Tapi ketika esok harinya, ternyata sakit dileher ini kok semakin parah bahkan sulit sekali aku menggerakkan leherku kekanan dan kekiri.  “wah…pasti ada yang salah ini” gerutuku sambil meringis. Memang leherku agak bengkak dan selama tiga hari aku harus menderita sakit leher luar biasa dan badanpun sampai demam.

Aku jadi berfikir, sudah jadi korban yang keberapa dari kekerasan tukang cukur itu dalam melakukan aksi plintir leher. Sebuah kenekatan yang seharusnya tidak terjadi karena memang tukang cukur itu bukan lah ahli pijit, tapi memaksakan diri untuk memijit dan inilah akibatnya menimpa diriku.
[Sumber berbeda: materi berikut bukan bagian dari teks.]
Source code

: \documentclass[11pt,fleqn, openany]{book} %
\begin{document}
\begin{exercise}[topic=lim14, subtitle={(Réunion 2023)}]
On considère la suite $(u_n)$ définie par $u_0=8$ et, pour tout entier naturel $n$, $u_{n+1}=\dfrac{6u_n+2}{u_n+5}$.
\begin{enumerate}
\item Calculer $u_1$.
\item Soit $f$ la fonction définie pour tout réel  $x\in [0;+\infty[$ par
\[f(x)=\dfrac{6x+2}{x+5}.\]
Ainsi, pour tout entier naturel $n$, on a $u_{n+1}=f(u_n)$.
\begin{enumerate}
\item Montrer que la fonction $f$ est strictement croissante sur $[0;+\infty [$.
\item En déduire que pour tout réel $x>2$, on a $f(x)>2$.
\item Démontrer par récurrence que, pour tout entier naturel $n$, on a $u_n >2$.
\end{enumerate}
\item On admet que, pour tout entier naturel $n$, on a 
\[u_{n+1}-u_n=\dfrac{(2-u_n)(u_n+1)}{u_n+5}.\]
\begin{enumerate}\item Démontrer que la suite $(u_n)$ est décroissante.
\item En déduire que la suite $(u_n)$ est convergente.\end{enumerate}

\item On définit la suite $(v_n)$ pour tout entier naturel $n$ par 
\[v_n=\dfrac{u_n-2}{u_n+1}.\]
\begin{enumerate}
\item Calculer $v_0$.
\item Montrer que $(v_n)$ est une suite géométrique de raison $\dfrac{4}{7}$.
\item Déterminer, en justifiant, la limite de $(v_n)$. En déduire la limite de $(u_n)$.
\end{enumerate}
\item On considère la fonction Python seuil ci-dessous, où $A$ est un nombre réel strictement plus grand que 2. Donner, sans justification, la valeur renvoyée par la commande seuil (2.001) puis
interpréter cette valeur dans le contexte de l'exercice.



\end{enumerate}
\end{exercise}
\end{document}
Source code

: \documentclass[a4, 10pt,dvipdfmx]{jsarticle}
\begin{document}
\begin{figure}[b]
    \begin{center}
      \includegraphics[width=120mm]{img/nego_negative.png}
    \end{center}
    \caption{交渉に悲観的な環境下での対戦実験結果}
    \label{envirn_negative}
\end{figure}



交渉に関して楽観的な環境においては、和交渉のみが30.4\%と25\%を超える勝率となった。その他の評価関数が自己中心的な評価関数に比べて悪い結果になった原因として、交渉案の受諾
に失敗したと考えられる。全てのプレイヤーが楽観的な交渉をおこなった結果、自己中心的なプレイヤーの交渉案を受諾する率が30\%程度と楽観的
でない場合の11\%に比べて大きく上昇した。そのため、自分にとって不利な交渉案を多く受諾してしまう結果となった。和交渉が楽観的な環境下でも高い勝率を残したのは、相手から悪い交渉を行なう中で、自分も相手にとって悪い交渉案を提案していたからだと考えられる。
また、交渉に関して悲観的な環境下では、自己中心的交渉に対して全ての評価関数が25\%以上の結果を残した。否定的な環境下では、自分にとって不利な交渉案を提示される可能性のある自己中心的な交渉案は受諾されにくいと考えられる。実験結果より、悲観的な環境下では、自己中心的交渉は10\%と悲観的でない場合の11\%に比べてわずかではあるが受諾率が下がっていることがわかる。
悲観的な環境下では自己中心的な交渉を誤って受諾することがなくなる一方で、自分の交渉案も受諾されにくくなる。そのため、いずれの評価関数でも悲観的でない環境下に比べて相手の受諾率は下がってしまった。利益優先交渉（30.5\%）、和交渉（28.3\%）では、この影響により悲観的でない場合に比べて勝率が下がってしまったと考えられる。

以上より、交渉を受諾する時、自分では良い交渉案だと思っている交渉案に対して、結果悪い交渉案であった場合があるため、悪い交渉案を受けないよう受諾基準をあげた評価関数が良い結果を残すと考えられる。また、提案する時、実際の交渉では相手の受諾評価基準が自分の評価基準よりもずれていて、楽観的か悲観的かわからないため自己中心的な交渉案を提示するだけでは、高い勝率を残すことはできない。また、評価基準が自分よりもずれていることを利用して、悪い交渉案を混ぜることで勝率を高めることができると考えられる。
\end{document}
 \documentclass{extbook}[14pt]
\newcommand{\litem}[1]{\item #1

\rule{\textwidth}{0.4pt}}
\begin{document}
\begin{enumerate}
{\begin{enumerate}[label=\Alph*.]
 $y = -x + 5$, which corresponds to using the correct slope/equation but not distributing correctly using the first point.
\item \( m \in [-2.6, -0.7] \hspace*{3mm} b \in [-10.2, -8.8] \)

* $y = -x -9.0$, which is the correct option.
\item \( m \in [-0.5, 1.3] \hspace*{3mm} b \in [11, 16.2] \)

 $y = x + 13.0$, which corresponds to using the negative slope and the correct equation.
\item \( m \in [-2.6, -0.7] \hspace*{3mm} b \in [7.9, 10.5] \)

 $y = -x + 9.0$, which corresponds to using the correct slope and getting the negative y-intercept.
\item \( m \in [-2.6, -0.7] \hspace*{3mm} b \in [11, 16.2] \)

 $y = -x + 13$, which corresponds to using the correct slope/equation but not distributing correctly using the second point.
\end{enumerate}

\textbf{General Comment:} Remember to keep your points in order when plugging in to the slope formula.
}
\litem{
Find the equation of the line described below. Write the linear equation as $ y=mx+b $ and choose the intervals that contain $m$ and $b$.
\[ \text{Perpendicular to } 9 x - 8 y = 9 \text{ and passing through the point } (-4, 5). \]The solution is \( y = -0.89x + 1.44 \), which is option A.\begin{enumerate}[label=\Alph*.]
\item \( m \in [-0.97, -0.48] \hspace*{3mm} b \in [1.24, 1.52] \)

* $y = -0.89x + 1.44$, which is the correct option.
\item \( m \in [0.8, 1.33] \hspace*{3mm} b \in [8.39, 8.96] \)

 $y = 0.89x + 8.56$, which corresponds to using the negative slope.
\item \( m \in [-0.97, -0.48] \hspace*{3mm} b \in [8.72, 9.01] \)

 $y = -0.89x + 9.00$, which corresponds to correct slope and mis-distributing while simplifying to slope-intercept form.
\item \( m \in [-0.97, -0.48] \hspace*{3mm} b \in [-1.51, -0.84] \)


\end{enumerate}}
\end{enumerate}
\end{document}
Aku terus membanyangkan, anda kata saat itu, tekanan energy plintiran leher itu ditambah sedikit saja voltasenya, bisa-bisa malah berahir nasib ku dibawah kekerasan tukang cukur.

Memang juga bukan salah si tukang cukur itu, maksudnya mungkin baik sekedar membuatku relax dengan memberikan bonus pijitan di kepala. Tapi ketika bonus itu malah menjadi petaka, apakan bonus itu tetap saja bisa dikatagorikan bonus. Seharusnya bonus yang konotasinya baik, menjadi hasil yang baik pula, apapun bentuknya.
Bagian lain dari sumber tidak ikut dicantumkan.